_WHAT NEEDS TO BE DONE_
Exclude all pictures from your copy of the data below, which should otherwise match exactly.

_RECORDS SUPPLIED_
◆ ◆ ◆ ◆

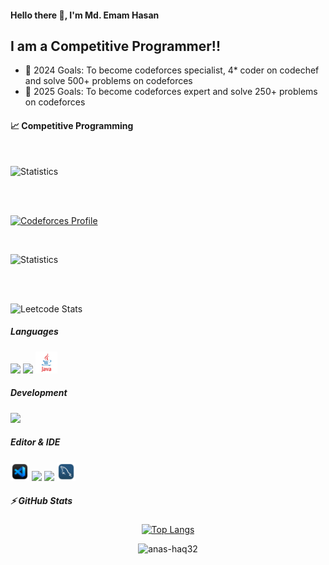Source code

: #### Hello there 👋, I'm Md. Emam Hasan

## I am a Competitive Programmer!!

- 🥅 2024 Goals: To become codeforces specialist, 4* coder on codechef and solve 500+ problems on codeforces
- 🥅 2025 Goals: To become codeforces expert and solve 250+ problems on codeforces



#### 📈 Competitive Programming

<!-- ![](https://raw.githubusercontent.com/emamhasan1804/demo/main/output/max_rating.svg)

![](https://raw.githubusercontent.com/anas_pro/demo/main/output/light_card.svg#gh-dark-mode-only)
![](https://raw.githubusercontent.com/anas_pro/demo/main/output/light_card.svg)
[![](https://atcoder-stats-git-main-akmhmgc.vercel.app/api?username=crazyha)](https://github.com/akmhmgc/atcoder-stats)
 -->

<br />
<p float="left">
    <img height="230px" src="https://raw.githubusercontent.com/rahat-khan-pathan/ct-stats/main/output/light_card.svg" alt="Statistics"/>
</p>
<br/>
<br/>

[![Codeforces Profile](https://codeforces-stats-api.herokuapp.com/anas_pro)](https://codeforces.com/profile/anas_pro)

<!-- <a href="https://codeforces.com/profile/anas_pro">
   <img src="https://raw.githubusercontent.com/anas_pro/ct-stats/main/output/max_rating.svg" />
</a>
<img src="https://komarev.com/ghpvc/?username=anas_pro&label=Profile%20views&color=0e75b6&style=flat" alt="Rahat Khan Pathan" /> -->

<!-- <b>&#128200; Competitive Programming</b> -->
<br />
<p float="left">
    <img height="230px" src="https://raw.githubusercontent.com/anas_pro/ct-stats/main/output/light_card.svg" alt="Statistics"/>
</p>
<br/>
<br/>



![Leetcode Stats](https://leetcard.jacoblin.cool/anas_haq?theme=dark)



##### Languages 
<img src="https://upload.wikimedia.org/wikipedia/commons/1/19/C_Logo.png" width="30"/></a>
<img src="https://upload.wikimedia.org/wikipedia/commons/1/18/ISO_C%2B%2B_Logo.svg" width="30"/></a>
<img src="src/java.png" width="35"/></a>



##### Development

<img src="src/pngegg.png" width="30" /></a>

##### Editor & IDE
<img src="src/vs.png" width="30"/></a>
<img src="src/android-studio-icon.png" width="30"/></a>
<img src="src/pngwing.com.png" width="30"/></a>
<img src="src/mysql_workbench_macos_bigsur_icon_189924.png" width="30"/></a>

<!-- [![Top Langs](https://github-readme-stats.vercel.app/api/top-langs/?username=anas-haq32)](https://github.com/anuraghazra/github-readme-stats) -->

##### :zap: GitHub Stats
<div align="center">
  
  [![Top Langs](https://github-readme-stats.vercel.app/api/top-langs/?username=anas-haq32)](https://github.com/anuraghazra/github-readme-stats)
  
</div>

<p align="center"> <img src="https://github-readme-stats.vercel.app/api?username=anas-haq32&show_icons=true&count_private=true&theme=dark" alt="anas-haq32" />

◆ ◆ ◆ ◆

_COMPLETED TASK_
Source code

: #### Hello there 👋, I'm Md. Emam Hasan

## I am a Competitive Programmer!!

- 🥅 2024 Goals: To become codeforces specialist, 4* coder on codechef and solve 500+ problems on codeforces
- 🥅 2025 Goals: To become codeforces expert and solve 250+ problems on codeforces



#### 📈 Competitive Programming

<!-- ![](https://raw.githubusercontent.com/emamhasan1804/demo/main/output/max_rating.svg)

![](https://raw.githubusercontent.com/anas_pro/demo/main/output/light_card.svg#gh-dark-mode-only)
![](https://raw.githubusercontent.com/anas_pro/demo/main/output/light_card.svg)
[![](https://atcoder-stats-git-main-akmhmgc.vercel.app/api?username=crazyha)](https://github.com/akmhmgc/atcoder-stats)
 -->

<br />
<p float="left">
    <img height="230px" src="https://raw.githubusercontent.com/rahat-khan-pathan/ct-stats/main/output/light_card.svg" alt="Statistics"/>
</p>
<br/>
<br/>

[![Codeforces Profile](https://codeforces-stats-api.herokuapp.com/anas_pro)](https://codeforces.com/profile/anas_pro)

<!-- <a href="https://codeforces.com/profile/anas_pro">
   <img src="https://raw.githubusercontent.com/anas_pro/ct-stats/main/output/max_rating.svg" />
</a>
<img src="https://komarev.com/ghpvc/?username=anas_pro&label=Profile%20views&color=0e75b6&style=flat" alt="Rahat Khan Pathan" /> -->

<!-- <b>&#128200; Competitive Programming</b> -->
<br />
<p float="left">
    <img height="230px" src="https://raw.githubusercontent.com/anas_pro/ct-stats/main/output/light_card.svg" alt="Statistics"/>
</p>
<br/>
<br/>



![Leetcode Stats](https://leetcard.jacoblin.cool/anas_haq?theme=dark)



##### Languages 
<img src="https://upload.wikimedia.org/wikipedia/commons/1/19/C_Logo.png" width="30"/></a>
<img src="https://upload.wikimedia.org/wikipedia/commons/1/18/ISO_C%2B%2B_Logo.svg" width="30"/></a>
<img src="src/java.png" width="35"/></a>



##### Development

<img src="src/pngegg.png" width="30" /></a>

##### Editor & IDE
<img src="src/vs.png" width="30"/></a>
<img src="src/android-studio-icon.png" width="30"/></a>
<img src="src/pngwing.com.png" width="30"/></a>
<img src="src/mysql_workbench_macos_bigsur_icon_189924.png" width="30"/></a>

<!-- [![Top Langs](https://github-readme-stats.vercel.app/api/top-langs/?username=anas-haq32)](https://github.com/anuraghazra/github-readme-stats) -->

##### :zap: GitHub Stats
<div align="center">
  
  [![Top Langs](https://github-readme-stats.vercel.app/api/top-langs/?username=anas-haq32)](https://github.com/anuraghazra/github-readme-stats)
  
</div>

<p align="center"> <img src="https://github-readme-stats.vercel.app/api?username=anas-haq32&show_icons=true&count_private=true&theme=dark" alt="anas-haq32" />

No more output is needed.